Information shown: Begin

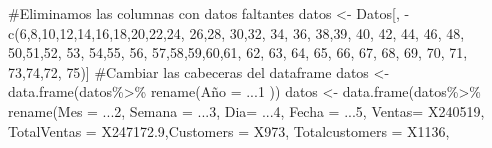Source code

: \documentclass[
  us-letterpaper,
]{scrreprt}
\newenvironment{Shaded}{\begin{snugshade}}{\end{snugshade}}
\newcommand{\AttributeTok}[1]{\textcolor[rgb]{0.40,0.45,0.13}{#1}}
\newcommand{\CommentTok}[1]{\textcolor[rgb]{0.37,0.37,0.37}{#1}}
\newcommand{\DecValTok}[1]{\textcolor[rgb]{0.68,0.00,0.00}{#1}}
\newcommand{\FloatTok}[1]{\textcolor[rgb]{0.68,0.00,0.00}{#1}}
\newcommand{\FunctionTok}[1]{\textcolor[rgb]{0.28,0.35,0.67}{#1}}
\newcommand{\NormalTok}[1]{\textcolor[rgb]{0.00,0.23,0.31}{#1}}
\newcommand{\OtherTok}[1]{\textcolor[rgb]{0.00,0.23,0.31}{#1}}
\newcommand{\SpecialCharTok}[1]{\textcolor[rgb]{0.37,0.37,0.37}{#1}}
\theoremstyle{definition}
\theoremstyle{plain}
\theoremstyle{plain}
\theoremstyle{remark}
\begin{document}
\begin{Shaded}
\begin{Highlighting}[]
\CommentTok{\#Eliminamos las columnas con datos faltantes}
\NormalTok{datos }\OtherTok{\textless{}{-}}\NormalTok{ Datos[, }\SpecialCharTok{{-}}\FunctionTok{c}\NormalTok{(}\DecValTok{6}\NormalTok{,}\DecValTok{8}\NormalTok{,}\DecValTok{10}\NormalTok{,}\DecValTok{12}\NormalTok{,}\DecValTok{14}\NormalTok{,}\DecValTok{16}\NormalTok{,}\DecValTok{18}\NormalTok{,}\DecValTok{20}\NormalTok{,}\DecValTok{22}\NormalTok{,}\DecValTok{24}\NormalTok{, }\DecValTok{26}\NormalTok{,}\DecValTok{28}\NormalTok{, }\DecValTok{30}\NormalTok{,}\DecValTok{32}\NormalTok{, }\DecValTok{34}\NormalTok{, }\DecValTok{36}\NormalTok{,}
                    \DecValTok{38}\NormalTok{,}\DecValTok{39}\NormalTok{, }\DecValTok{40}\NormalTok{,  }\DecValTok{42}\NormalTok{, }\DecValTok{44}\NormalTok{, }\DecValTok{46}\NormalTok{, }\DecValTok{48}\NormalTok{, }\DecValTok{50}\NormalTok{,}\DecValTok{51}\NormalTok{,}\DecValTok{52}\NormalTok{, }\DecValTok{53}\NormalTok{, }\DecValTok{54}\NormalTok{,}\DecValTok{55}\NormalTok{, }\DecValTok{56}\NormalTok{, }
\DecValTok{57}\NormalTok{,}\DecValTok{58}\NormalTok{,}\DecValTok{59}\NormalTok{,}\DecValTok{60}\NormalTok{,}\DecValTok{61}\NormalTok{, }\DecValTok{62}\NormalTok{, }\DecValTok{63}\NormalTok{, }\DecValTok{64}\NormalTok{, }\DecValTok{65}\NormalTok{, }\DecValTok{66}\NormalTok{, }\DecValTok{67}\NormalTok{, }\DecValTok{68}\NormalTok{, }\DecValTok{69}\NormalTok{, }\DecValTok{70}\NormalTok{, }\DecValTok{71}\NormalTok{, }\DecValTok{73}\NormalTok{,}\DecValTok{74}\NormalTok{,}\DecValTok{72}\NormalTok{, }\DecValTok{75}\NormalTok{)]}
\CommentTok{\#Cambiar las cabeceras del dataframe  }
\NormalTok{datos }\OtherTok{\textless{}{-}} \FunctionTok{data.frame}\NormalTok{(datos}\SpecialCharTok{\%\textgreater{}\%} \FunctionTok{rename}\NormalTok{(Año }\OtherTok{=}\NormalTok{ ...}\DecValTok{1}\NormalTok{ ))}
\NormalTok{datos }\OtherTok{\textless{}{-}} \FunctionTok{data.frame}\NormalTok{(datos}\SpecialCharTok{\%\textgreater{}\%} \FunctionTok{rename}\NormalTok{(}\AttributeTok{Mes =}\NormalTok{ ...}\DecValTok{2}\NormalTok{, }\AttributeTok{Semana =}\NormalTok{ ...}\DecValTok{3}\NormalTok{, }\AttributeTok{Dia=}\NormalTok{ ...}\DecValTok{4}\NormalTok{, }
                  \AttributeTok{Fecha =}\NormalTok{ ...}\DecValTok{5}\NormalTok{, }\AttributeTok{Ventas=}\NormalTok{ X240519, }
                  \AttributeTok{TotalVentas =}\NormalTok{ X247172}\FloatTok{.9}\NormalTok{,}\AttributeTok{Customers =}\NormalTok{ X973,}
                  \AttributeTok{Totalcustomers =}\NormalTok{ X1136, }

\end{Highlighting}
\end{Shaded}
\end{document}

Information shown: End

Problem to work on ->
Wherever the word "theoremstyle" occurs in the data above, copy the line it sits in.

Written reply ->
\theoremstyle{definition}
\theoremstyle{plain}
\theoremstyle{plain}
\theoremstyle{remark}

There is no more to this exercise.